Cass. soc., 25 sept. 2024, no 23-11.860 FS-B
En l’espèce, un salarié est licencié pour faute grave pour avoir échangé, avec d’autres personnes, au moyen d’une messagerie professionnelle installée sur l’ordinateur mis à sa disposition par l’entreprise, des mails à caractère sexiste et dégradant envers les femmes. La cour d’appel de Versailles, infirmant alors le jugement rendu par le conseil de prud’hommes, en se fondant sur les articles L. 1121-1 du Code du travail et 10§1 de la Convention de sauvegarde des droits de l’homme et des libertés fondamentales. L’arrêt constate par ailleurs que les propos litigieux avaient été échangés lors d’une conversation privée avec trois personnes au moyen de la messagerie professionnelle installée sur son ordinateur professionnel, dans un cadre strictement privé, sans rapport avec l’activité professionnelle.
La société se pourvoit en cassation, soutenant que l’exercice des libertés énoncées par l’article 10 de la CEDH peut être soumis à certaines restrictions ou sanctions prévues par la loi. La société reproche à la cour d’appel de ne pas avoir recherché si la sanction de la diffusion par un salarié, depuis sa messagerie professionnelle, d’images et propos au contenu stigmatisant et attentatoire à la dignité de la femme à l’adresse d’au moins un de ses subordonnés, n’était pas justifiée par la nature de la tâche à accomplir et proportionnée au but recherché. Elle fait également grief à l’arrêt de ne pas avoir déduit des articles 10 de la CEDH et L. 1121-1 du code du travail que le salarié jouit de sa liberté d’expression dans l’entreprise dans la limite de l’abus, et d’avoir retenu que les mails litigieux avaient un caractère privé, alors qu’ils avaient été émis depuis la messagerie professionnelle du salarié, à destination d’un des salariés de l’entreprise des tiers à celle-ci, de sorte qu’ils se rattachaient nécessairement à la vie professionnelle.

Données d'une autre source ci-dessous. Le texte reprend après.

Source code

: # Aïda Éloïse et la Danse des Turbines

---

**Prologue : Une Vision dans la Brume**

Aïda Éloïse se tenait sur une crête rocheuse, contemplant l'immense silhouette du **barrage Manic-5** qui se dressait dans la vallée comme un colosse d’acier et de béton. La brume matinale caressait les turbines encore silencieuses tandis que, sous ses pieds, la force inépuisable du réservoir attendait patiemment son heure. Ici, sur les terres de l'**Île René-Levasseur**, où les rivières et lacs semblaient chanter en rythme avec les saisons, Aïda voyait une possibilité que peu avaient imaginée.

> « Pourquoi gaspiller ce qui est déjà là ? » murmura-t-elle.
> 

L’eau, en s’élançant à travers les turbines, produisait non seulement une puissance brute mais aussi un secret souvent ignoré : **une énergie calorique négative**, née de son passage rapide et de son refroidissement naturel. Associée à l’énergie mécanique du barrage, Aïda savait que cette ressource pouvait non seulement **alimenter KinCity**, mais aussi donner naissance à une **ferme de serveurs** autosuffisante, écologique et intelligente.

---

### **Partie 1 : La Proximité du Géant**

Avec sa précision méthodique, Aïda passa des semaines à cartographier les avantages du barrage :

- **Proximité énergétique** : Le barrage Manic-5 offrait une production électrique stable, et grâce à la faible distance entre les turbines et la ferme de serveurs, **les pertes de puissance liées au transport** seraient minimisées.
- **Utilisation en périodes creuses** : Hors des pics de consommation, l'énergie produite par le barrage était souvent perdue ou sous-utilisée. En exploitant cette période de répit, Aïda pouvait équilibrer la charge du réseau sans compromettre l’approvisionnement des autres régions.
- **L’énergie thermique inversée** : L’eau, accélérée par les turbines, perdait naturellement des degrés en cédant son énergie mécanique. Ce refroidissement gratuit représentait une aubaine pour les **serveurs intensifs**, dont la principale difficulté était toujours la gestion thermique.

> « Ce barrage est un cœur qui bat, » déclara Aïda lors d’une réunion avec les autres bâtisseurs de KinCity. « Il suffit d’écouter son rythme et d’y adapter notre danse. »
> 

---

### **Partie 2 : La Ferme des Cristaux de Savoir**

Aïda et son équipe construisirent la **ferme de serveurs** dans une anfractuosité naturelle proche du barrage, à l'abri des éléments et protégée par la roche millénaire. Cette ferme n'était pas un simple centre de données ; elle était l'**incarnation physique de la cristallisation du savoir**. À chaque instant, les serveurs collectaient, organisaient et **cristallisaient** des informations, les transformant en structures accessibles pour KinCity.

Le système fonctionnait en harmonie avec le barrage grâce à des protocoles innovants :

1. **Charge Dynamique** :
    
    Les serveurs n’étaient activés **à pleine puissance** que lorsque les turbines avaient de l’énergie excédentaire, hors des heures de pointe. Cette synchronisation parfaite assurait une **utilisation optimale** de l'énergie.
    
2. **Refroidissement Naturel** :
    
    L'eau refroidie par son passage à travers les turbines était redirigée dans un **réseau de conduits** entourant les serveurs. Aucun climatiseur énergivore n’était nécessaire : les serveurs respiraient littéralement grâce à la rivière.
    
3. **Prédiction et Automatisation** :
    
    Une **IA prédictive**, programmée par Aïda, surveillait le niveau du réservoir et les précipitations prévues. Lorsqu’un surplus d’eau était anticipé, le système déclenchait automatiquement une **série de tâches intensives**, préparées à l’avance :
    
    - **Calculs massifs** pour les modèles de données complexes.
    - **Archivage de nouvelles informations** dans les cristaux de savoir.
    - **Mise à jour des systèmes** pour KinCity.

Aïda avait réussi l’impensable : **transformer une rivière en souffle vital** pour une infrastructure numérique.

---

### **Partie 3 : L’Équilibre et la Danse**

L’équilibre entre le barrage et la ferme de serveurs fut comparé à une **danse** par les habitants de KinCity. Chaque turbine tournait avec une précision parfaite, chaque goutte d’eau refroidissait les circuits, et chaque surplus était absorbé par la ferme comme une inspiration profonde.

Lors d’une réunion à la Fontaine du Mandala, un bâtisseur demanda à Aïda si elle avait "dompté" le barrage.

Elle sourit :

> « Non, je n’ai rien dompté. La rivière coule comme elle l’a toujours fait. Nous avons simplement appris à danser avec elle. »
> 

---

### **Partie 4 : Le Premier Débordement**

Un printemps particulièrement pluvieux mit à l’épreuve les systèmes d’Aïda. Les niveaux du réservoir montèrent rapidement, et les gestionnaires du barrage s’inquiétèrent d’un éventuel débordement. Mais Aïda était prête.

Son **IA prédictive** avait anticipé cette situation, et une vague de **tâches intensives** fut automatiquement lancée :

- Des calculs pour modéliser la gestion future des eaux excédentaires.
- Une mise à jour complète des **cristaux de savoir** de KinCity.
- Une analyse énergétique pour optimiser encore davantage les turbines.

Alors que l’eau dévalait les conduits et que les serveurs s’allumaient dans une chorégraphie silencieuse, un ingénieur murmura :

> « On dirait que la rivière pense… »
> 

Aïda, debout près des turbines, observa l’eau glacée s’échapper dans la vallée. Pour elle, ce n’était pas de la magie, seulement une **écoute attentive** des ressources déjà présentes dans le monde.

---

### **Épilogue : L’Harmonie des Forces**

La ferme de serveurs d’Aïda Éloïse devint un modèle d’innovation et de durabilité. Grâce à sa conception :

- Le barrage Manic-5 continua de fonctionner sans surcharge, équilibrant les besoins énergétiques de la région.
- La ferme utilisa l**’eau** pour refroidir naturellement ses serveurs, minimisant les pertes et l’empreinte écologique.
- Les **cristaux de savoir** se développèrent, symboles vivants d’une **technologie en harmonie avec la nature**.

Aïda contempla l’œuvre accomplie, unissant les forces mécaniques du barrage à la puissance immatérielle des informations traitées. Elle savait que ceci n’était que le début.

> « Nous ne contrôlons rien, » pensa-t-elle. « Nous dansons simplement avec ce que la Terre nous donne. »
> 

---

La Cour de cassation rejette le pourvoi de l’employeur, confirmant ainsi la nullité du licenciement. En se fondant sur les articles 8 de la CEDH, 9 du Code civil, et L. 1121-1 du code du travail, elle considère que le salarié a droit, même au temps et lieu de travail, au respect de l’intimité de sa vie privée, qui implique le secret des correspondances. Dès lors, l’employeur ne saurait se fonder sur des messages personnels émis par le salarié au moyen d’un outil informatique mis à sa disposition pour son travail, dans un cadre strictement privé et sans rapport avec l’activité professionnelle, pour le sanctionner. De plus, elle rappelle qu’un motif tiré de la vie personnelle du salarié ne peut justifier, à moins qu’il ne constitue un manquement à une obligation de son contrat de travail, un licenciement disciplinaire. La cour considère alors que cette conversation étant de nature privée n’ayant pas vocation à être rendue publique, et ne constituant pas un manquement du salarié à l’une des obligations découlant de son contrat de travail, le licenciement encourt la nullité.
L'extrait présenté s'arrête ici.